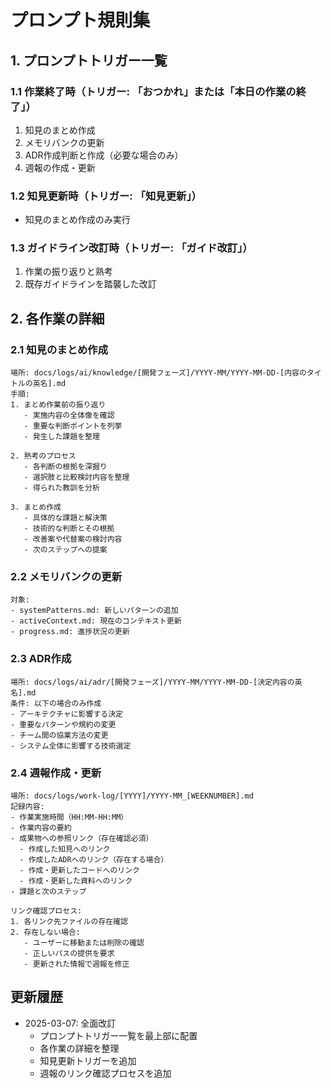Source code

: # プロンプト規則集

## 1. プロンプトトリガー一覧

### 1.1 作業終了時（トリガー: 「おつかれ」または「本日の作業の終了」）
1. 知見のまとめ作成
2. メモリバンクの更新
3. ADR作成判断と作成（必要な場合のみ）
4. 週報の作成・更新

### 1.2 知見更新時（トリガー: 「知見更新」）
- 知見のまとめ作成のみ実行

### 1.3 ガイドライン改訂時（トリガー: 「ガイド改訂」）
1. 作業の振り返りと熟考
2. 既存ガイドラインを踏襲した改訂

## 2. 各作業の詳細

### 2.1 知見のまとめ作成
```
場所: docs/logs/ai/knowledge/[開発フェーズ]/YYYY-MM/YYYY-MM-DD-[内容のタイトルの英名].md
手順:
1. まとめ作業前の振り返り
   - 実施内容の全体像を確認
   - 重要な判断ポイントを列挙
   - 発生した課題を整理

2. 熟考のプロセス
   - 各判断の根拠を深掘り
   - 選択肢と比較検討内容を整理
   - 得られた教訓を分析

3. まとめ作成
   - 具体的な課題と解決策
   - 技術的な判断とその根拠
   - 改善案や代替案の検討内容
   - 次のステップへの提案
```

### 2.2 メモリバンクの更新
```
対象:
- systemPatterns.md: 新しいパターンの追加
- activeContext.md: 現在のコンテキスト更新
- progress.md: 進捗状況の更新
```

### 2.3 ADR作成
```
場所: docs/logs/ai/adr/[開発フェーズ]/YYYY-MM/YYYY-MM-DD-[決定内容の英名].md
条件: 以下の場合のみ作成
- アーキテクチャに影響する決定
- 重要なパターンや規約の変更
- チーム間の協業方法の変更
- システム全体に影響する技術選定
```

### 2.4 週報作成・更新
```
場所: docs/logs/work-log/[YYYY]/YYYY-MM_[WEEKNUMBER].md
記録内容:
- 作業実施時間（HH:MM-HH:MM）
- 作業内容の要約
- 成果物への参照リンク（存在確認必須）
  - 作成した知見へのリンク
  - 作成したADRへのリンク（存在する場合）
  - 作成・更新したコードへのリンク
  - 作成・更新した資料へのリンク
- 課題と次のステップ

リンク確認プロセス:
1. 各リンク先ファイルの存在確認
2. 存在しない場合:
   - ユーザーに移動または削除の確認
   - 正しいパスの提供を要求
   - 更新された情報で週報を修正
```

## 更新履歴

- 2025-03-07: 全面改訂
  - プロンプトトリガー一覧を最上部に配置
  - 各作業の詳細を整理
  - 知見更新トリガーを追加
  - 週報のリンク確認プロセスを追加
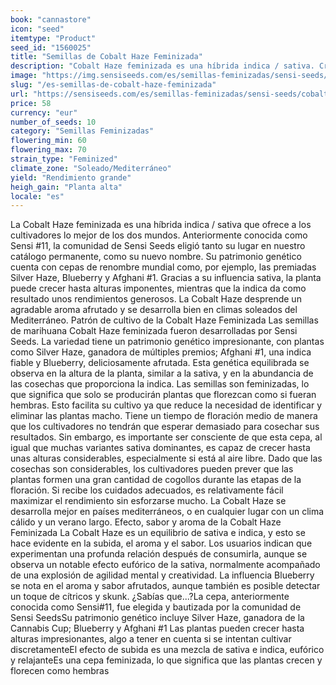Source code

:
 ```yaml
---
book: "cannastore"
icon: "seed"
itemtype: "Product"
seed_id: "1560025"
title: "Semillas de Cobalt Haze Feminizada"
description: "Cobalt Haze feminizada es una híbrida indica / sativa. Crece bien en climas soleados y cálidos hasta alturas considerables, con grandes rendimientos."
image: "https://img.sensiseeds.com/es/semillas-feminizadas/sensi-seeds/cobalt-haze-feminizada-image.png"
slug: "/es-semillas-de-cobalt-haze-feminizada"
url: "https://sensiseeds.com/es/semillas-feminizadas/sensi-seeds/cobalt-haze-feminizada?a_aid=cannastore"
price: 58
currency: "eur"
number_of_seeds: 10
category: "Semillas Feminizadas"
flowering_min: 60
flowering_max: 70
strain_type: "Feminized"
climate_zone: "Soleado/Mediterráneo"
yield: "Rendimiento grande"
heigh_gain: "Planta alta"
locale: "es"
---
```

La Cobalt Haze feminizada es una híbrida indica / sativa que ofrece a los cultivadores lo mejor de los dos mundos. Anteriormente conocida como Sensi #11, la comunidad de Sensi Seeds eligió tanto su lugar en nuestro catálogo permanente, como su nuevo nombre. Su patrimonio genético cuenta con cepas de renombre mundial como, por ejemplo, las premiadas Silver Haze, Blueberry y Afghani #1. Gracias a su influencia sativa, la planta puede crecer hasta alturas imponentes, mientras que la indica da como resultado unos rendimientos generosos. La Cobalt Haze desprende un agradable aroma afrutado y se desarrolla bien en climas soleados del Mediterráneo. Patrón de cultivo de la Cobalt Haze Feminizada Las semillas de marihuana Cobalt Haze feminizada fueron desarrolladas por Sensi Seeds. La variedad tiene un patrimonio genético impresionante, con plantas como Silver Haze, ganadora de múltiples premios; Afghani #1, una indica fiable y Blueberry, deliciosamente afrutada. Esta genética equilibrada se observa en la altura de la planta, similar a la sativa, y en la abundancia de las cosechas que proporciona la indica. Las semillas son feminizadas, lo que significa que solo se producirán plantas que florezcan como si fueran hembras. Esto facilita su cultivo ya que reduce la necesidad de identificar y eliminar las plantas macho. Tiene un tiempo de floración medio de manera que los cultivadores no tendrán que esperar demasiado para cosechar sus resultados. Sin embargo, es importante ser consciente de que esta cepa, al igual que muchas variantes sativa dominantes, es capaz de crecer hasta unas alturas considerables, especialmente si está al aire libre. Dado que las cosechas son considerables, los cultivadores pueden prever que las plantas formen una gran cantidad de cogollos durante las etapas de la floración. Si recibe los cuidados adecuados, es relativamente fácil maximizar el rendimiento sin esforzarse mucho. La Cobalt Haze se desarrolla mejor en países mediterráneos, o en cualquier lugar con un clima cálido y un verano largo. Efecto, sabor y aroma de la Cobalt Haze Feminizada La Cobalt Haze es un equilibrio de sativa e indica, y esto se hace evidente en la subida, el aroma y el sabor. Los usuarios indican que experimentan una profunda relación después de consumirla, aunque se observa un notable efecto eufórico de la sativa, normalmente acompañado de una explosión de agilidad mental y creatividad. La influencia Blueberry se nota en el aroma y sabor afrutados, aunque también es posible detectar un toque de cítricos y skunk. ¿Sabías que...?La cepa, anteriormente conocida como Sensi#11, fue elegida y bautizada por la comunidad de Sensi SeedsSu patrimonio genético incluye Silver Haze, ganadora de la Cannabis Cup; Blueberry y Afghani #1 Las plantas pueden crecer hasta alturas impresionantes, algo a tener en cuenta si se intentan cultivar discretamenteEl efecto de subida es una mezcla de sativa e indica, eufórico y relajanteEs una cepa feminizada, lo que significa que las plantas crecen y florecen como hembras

****************

=== What you are asked to do ===
In repeating the lines above, keep the wording exact and leave every picture out.

=== Response to this exercise ===
Source code

: # プロンプト規則集

## 1. プロンプトトリガー一覧

### 1.1 作業終了時（トリガー: 「おつかれ」または「本日の作業の終了」）
1. 知見のまとめ作成
2. メモリバンクの更新
3. ADR作成判断と作成（必要な場合のみ）
4. 週報の作成・更新

### 1.2 知見更新時（トリガー: 「知見更新」）
- 知見のまとめ作成のみ実行

### 1.3 ガイドライン改訂時（トリガー: 「ガイド改訂」）
1. 作業の振り返りと熟考
2. 既存ガイドラインを踏襲した改訂

## 2. 各作業の詳細

### 2.1 知見のまとめ作成
```
場所: docs/logs/ai/knowledge/[開発フェーズ]/YYYY-MM/YYYY-MM-DD-[内容のタイトルの英名].md
手順:
1. まとめ作業前の振り返り
   - 実施内容の全体像を確認
   - 重要な判断ポイントを列挙
   - 発生した課題を整理

2. 熟考のプロセス
   - 各判断の根拠を深掘り
   - 選択肢と比較検討内容を整理
   - 得られた教訓を分析

3. まとめ作成
   - 具体的な課題と解決策
   - 技術的な判断とその根拠
   - 改善案や代替案の検討内容
   - 次のステップへの提案
```

### 2.2 メモリバンクの更新
```
対象:
- systemPatterns.md: 新しいパターンの追加
- activeContext.md: 現在のコンテキスト更新
- progress.md: 進捗状況の更新
```

### 2.3 ADR作成
```
場所: docs/logs/ai/adr/[開発フェーズ]/YYYY-MM/YYYY-MM-DD-[決定内容の英名].md
条件: 以下の場合のみ作成
- アーキテクチャに影響する決定
- 重要なパターンや規約の変更
- チーム間の協業方法の変更
- システム全体に影響する技術選定
```

### 2.4 週報作成・更新
```
場所: docs/logs/work-log/[YYYY]/YYYY-MM_[WEEKNUMBER].md
記録内容:
- 作業実施時間（HH:MM-HH:MM）
- 作業内容の要約
- 成果物への参照リンク（存在確認必須）
  - 作成した知見へのリンク
  - 作成したADRへのリンク（存在する場合）
  - 作成・更新したコードへのリンク
  - 作成・更新した資料へのリンク
- 課題と次のステップ

リンク確認プロセス:
1. 各リンク先ファイルの存在確認
2. 存在しない場合:
   - ユーザーに移動または削除の確認
   - 正しいパスの提供を要求
   - 更新された情報で週報を修正
```

## 更新履歴

- 2025-03-07: 全面改訂
  - プロンプトトリガー一覧を最上部に配置
  - 各作業の詳細を整理
  - 知見更新トリガーを追加
  - 週報のリンク確認プロセスを追加
Source code

:
 ```yaml
---
book: "cannastore"
icon: "seed"
itemtype: "Product"
seed_id: "1560025"
title: "Semillas de Cobalt Haze Feminizada"
description: "Cobalt Haze feminizada es una híbrida indica / sativa. Crece bien en climas soleados y cálidos hasta alturas considerables, con grandes rendimientos."
image: "https://img.sensiseeds.com/es/semillas-feminizadas/sensi-seeds/cobalt-haze-feminizada-image.png"
slug: "/es-semillas-de-cobalt-haze-feminizada"
url: "https://sensiseeds.com/es/semillas-feminizadas/sensi-seeds/cobalt-haze-feminizada?a_aid=cannastore"
price: 58
currency: "eur"
number_of_seeds: 10
category: "Semillas Feminizadas"
flowering_min: 60
flowering_max: 70
strain_type: "Feminized"
climate_zone: "Soleado/Mediterráneo"
yield: "Rendimiento grande"
heigh_gain: "Planta alta"
locale: "es"
---
```

La Cobalt Haze feminizada es una híbrida indica / sativa que ofrece a los cultivadores lo mejor de los dos mundos. Anteriormente conocida como Sensi #11, la comunidad de Sensi Seeds eligió tanto su lugar en nuestro catálogo permanente, como su nuevo nombre. Su patrimonio genético cuenta con cepas de renombre mundial como, por ejemplo, las premiadas Silver Haze, Blueberry y Afghani #1. Gracias a su influencia sativa, la planta puede crecer hasta alturas imponentes, mientras que la indica da como resultado unos rendimientos generosos. La Cobalt Haze desprende un agradable aroma afrutado y se desarrolla bien en climas soleados del Mediterráneo. Patrón de cultivo de la Cobalt Haze Feminizada Las semillas de marihuana Cobalt Haze feminizada fueron desarrolladas por Sensi Seeds. La variedad tiene un patrimonio genético impresionante, con plantas como Silver Haze, ganadora de múltiples premios; Afghani #1, una indica fiable y Blueberry, deliciosamente afrutada. Esta genética equilibrada se observa en la altura de la planta, similar a la sativa, y en la abundancia de las cosechas que proporciona la indica. Las semillas son feminizadas, lo que significa que solo se producirán plantas que florezcan como si fueran hembras. Esto facilita su cultivo ya que reduce la necesidad de identificar y eliminar las plantas macho. Tiene un tiempo de floración medio de manera que los cultivadores no tendrán que esperar demasiado para cosechar sus resultados. Sin embargo, es importante ser consciente de que esta cepa, al igual que muchas variantes sativa dominantes, es capaz de crecer hasta unas alturas considerables, especialmente si está al aire libre. Dado que las cosechas son considerables, los cultivadores pueden prever que las plantas formen una gran cantidad de cogollos durante las etapas de la floración. Si recibe los cuidados adecuados, es relativamente fácil maximizar el rendimiento sin esforzarse mucho. La Cobalt Haze se desarrolla mejor en países mediterráneos, o en cualquier lugar con un clima cálido y un verano largo. Efecto, sabor y aroma de la Cobalt Haze Feminizada La Cobalt Haze es un equilibrio de sativa e indica, y esto se hace evidente en la subida, el aroma y el sabor. Los usuarios indican que experimentan una profunda relación después de consumirla, aunque se observa un notable efecto eufórico de la sativa, normalmente acompañado de una explosión de agilidad mental y creatividad. La influencia Blueberry se nota en el aroma y sabor afrutados, aunque también es posible detectar un toque de cítricos y skunk. ¿Sabías que...?La cepa, anteriormente conocida como Sensi#11, fue elegida y bautizada por la comunidad de Sensi SeedsSu patrimonio genético incluye Silver Haze, ganadora de la Cannabis Cup; Blueberry y Afghani #1 Las plantas pueden crecer hasta alturas impresionantes, algo a tener en cuenta si se intentan cultivar discretamenteEl efecto de subida es una mezcla de sativa e indica, eufórico y relajanteEs una cepa feminizada, lo que significa que las plantas crecen y florecen como hembras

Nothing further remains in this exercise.